= Task details =
Exact repetition, pictures omitted: give every record below again.

= Record extracts =
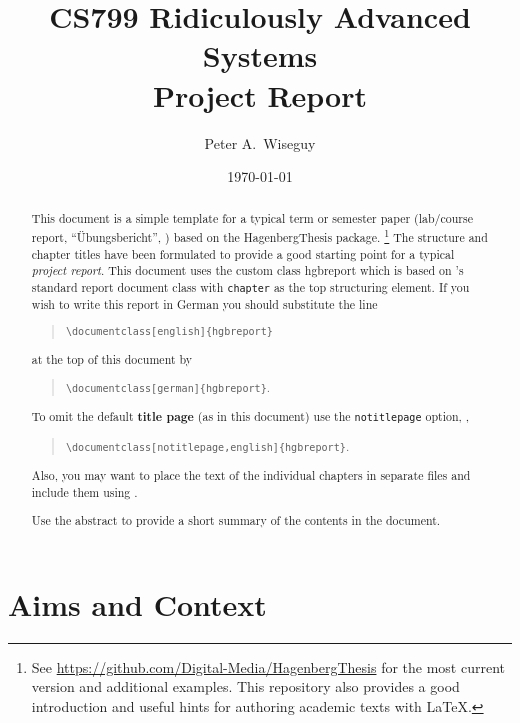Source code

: \documentclass[notitlepage,english]{hgbreport}
\author{Peter A.\ Wiseguy}
\title{CS799 Ridiculously Advanced Systems\\ %
			Project Report}	%
\date{\today}
\begin{document}

\maketitle

\begin{abstract}\noindent
This document is a simple template for a typical term or semester paper (lab/course report, 
``Übungsbericht'', \etc) based on the \textsf{HagenbergThesis} \latex package.%
\footnote{See \url{https://github.com/Digital-Media/HagenbergThesis} for the most current version
and additional examples.
This repository also provides a good introduction and useful hints for authoring academic texts with LaTeX.}
The structure and chapter titles have been formulated to provide a good starting point
for a typical \emph{project report}.
This document uses the custom class \textsf{hgbreport} which is based on \latex's standard \textsf{report} 
document class with \texttt{chapter} as the top structuring element. 
If you wish to write this report in German you should substitute the line
\begin{quote}
	\verb!\documentclass[english]{hgbreport}! 
\end{quote}
at the top of this document by
\begin{quote}
	\verb!\documentclass[german]{hgbreport}!.
\end{quote}
To omit the default \textbf{title page} (as in this document) use the \texttt{notitlepage} option, \eg,
\begin{quote}
	\verb!\documentclass[notitlepage,english]{hgbreport}!.
\end{quote}
Also, you may want to place the text of the individual chapters in separate files and 
include them using \verb!!.

\bigskip
\noindent
Use the abstract to provide a short summary of the contents in the document.
\end{abstract}


\tableofcontents



\chapter{Aims and Context}
\end{document}
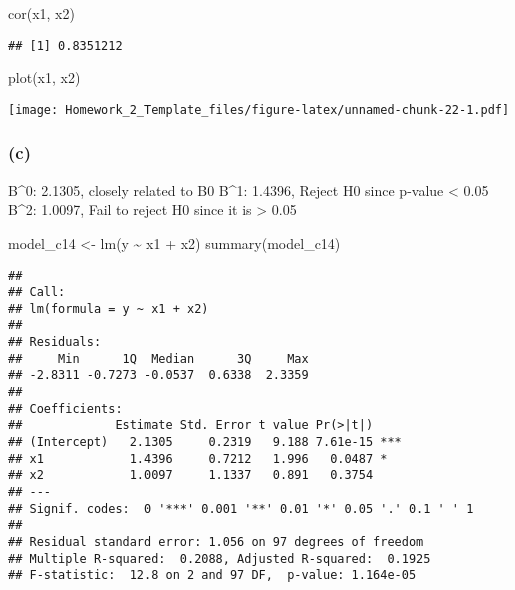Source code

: \documentclass[
]{article}
\newenvironment{Shaded}{\begin{snugshade}}{\end{snugshade}}
\newcommand{\FunctionTok}[1]{\textcolor[rgb]{0.00,0.00,0.00}{#1}}
\newcommand{\NormalTok}[1]{#1}
\newcommand{\OtherTok}[1]{\textcolor[rgb]{0.56,0.35,0.01}{#1}}
\newcommand{\SpecialCharTok}[1]{\textcolor[rgb]{0.00,0.00,0.00}{#1}}
\begin{document}
\begin{Shaded}
\begin{Highlighting}[]
\FunctionTok{cor}\NormalTok{(x1, x2)}
\end{Highlighting}
\end{Shaded}

\begin{verbatim}
## [1] 0.8351212
\end{verbatim}

\begin{Shaded}
\begin{Highlighting}[]
\FunctionTok{plot}\NormalTok{(x1, x2)}
\end{Highlighting}
\end{Shaded}

\texttt{[image: Homework\_2\_Template\_files/figure-latex/unnamed-chunk-22-1.pdf]}

\hypertarget{c-3}{%
\subsubsection{(c)}\label{c-3}}

B\^{}0: 2.1305, closely related to B0 B\^{}1: 1.4396, Reject H0 since
p-value \textless{} 0.05 B\^{}2: 1.0097, Fail to reject H0 since it is
\textgreater{} 0.05

\begin{Shaded}
\begin{Highlighting}[]
\NormalTok{model\_c14 }\OtherTok{\textless{}{-}} \FunctionTok{lm}\NormalTok{(y }\SpecialCharTok{\textasciitilde{}}\NormalTok{ x1 }\SpecialCharTok{+}\NormalTok{ x2)}
\FunctionTok{summary}\NormalTok{(model\_c14)}
\end{Highlighting}
\end{Shaded}

\begin{verbatim}
## 
## Call:
## lm(formula = y ~ x1 + x2)
## 
## Residuals:
##     Min      1Q  Median      3Q     Max 
## -2.8311 -0.7273 -0.0537  0.6338  2.3359 
## 
## Coefficients:
##             Estimate Std. Error t value Pr(>|t|)    
## (Intercept)   2.1305     0.2319   9.188 7.61e-15 ***
## x1            1.4396     0.7212   1.996   0.0487 *  
## x2            1.0097     1.1337   0.891   0.3754    
## ---
## Signif. codes:  0 '***' 0.001 '**' 0.01 '*' 0.05 '.' 0.1 ' ' 1
## 
## Residual standard error: 1.056 on 97 degrees of freedom
## Multiple R-squared:  0.2088, Adjusted R-squared:  0.1925 
## F-statistic:  12.8 on 2 and 97 DF,  p-value: 1.164e-05
\end{verbatim}
\end{document}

= Answer box =
Source code

: \documentclass[notitlepage,english]{hgbreport}
\author{Peter A.\ Wiseguy}
\title{CS799 Ridiculously Advanced Systems\\ %
			Project Report}	%
\date{\today}
\begin{document}

\maketitle

\begin{abstract}\noindent
This document is a simple template for a typical term or semester paper (lab/course report, 
``Übungsbericht'', \etc) based on the \textsf{HagenbergThesis} \latex package.%
\footnote{See \url{https://github.com/Digital-Media/HagenbergThesis} for the most current version
and additional examples.
This repository also provides a good introduction and useful hints for authoring academic texts with LaTeX.}
The structure and chapter titles have been formulated to provide a good starting point
for a typical \emph{project report}.
This document uses the custom class \textsf{hgbreport} which is based on \latex's standard \textsf{report} 
document class with \texttt{chapter} as the top structuring element. 
If you wish to write this report in German you should substitute the line
\begin{quote}
	\verb!\documentclass[english]{hgbreport}! 
\end{quote}
at the top of this document by
\begin{quote}
	\verb!\documentclass[german]{hgbreport}!.
\end{quote}
To omit the default \textbf{title page} (as in this document) use the \texttt{notitlepage} option, \eg,
\begin{quote}
	\verb!\documentclass[notitlepage,english]{hgbreport}!.
\end{quote}
Also, you may want to place the text of the individual chapters in separate files and 
include them using \verb!!.

\bigskip
\noindent
Use the abstract to provide a short summary of the contents in the document.
\end{abstract}


\tableofcontents



\chapter{Aims and Context}
\end{document}
Source code

: \documentclass[
]{article}
\newenvironment{Shaded}{\begin{snugshade}}{\end{snugshade}}
\newcommand{\FunctionTok}[1]{\textcolor[rgb]{0.00,0.00,0.00}{#1}}
\newcommand{\NormalTok}[1]{#1}
\newcommand{\OtherTok}[1]{\textcolor[rgb]{0.56,0.35,0.01}{#1}}
\newcommand{\SpecialCharTok}[1]{\textcolor[rgb]{0.00,0.00,0.00}{#1}}
\begin{document}
\begin{Shaded}
\begin{Highlighting}[]
\FunctionTok{cor}\NormalTok{(x1, x2)}
\end{Highlighting}
\end{Shaded}

\begin{verbatim}
## [1] 0.8351212
\end{verbatim}

\begin{Shaded}
\begin{Highlighting}[]
\FunctionTok{plot}\NormalTok{(x1, x2)}
\end{Highlighting}
\end{Shaded}

\texttt{[image: Homework\_2\_Template\_files/figure-latex/unnamed-chunk-22-1.pdf]}

\hypertarget{c-3}{%
\subsubsection{(c)}\label{c-3}}

B\^{}0: 2.1305, closely related to B0 B\^{}1: 1.4396, Reject H0 since
p-value \textless{} 0.05 B\^{}2: 1.0097, Fail to reject H0 since it is
\textgreater{} 0.05

\begin{Shaded}
\begin{Highlighting}[]
\NormalTok{model\_c14 }\OtherTok{\textless{}{-}} \FunctionTok{lm}\NormalTok{(y }\SpecialCharTok{\textasciitilde{}}\NormalTok{ x1 }\SpecialCharTok{+}\NormalTok{ x2)}
\FunctionTok{summary}\NormalTok{(model\_c14)}
\end{Highlighting}
\end{Shaded}

\begin{verbatim}
## 
## Call:
## lm(formula = y ~ x1 + x2)
## 
## Residuals:
##     Min      1Q  Median      3Q     Max 
## -2.8311 -0.7273 -0.0537  0.6338  2.3359 
## 
## Coefficients:
##             Estimate Std. Error t value Pr(>|t|)    
## (Intercept)   2.1305     0.2319   9.188 7.61e-15 ***
## x1            1.4396     0.7212   1.996   0.0487 *  
## x2            1.0097     1.1337   0.891   0.3754    
## ---
## Signif. codes:  0 '***' 0.001 '**' 0.01 '*' 0.05 '.' 0.1 ' ' 1
## 
## Residual standard error: 1.056 on 97 degrees of freedom
## Multiple R-squared:  0.2088, Adjusted R-squared:  0.1925 
## F-statistic:  12.8 on 2 and 97 DF,  p-value: 1.164e-05
\end{verbatim}
\end{document}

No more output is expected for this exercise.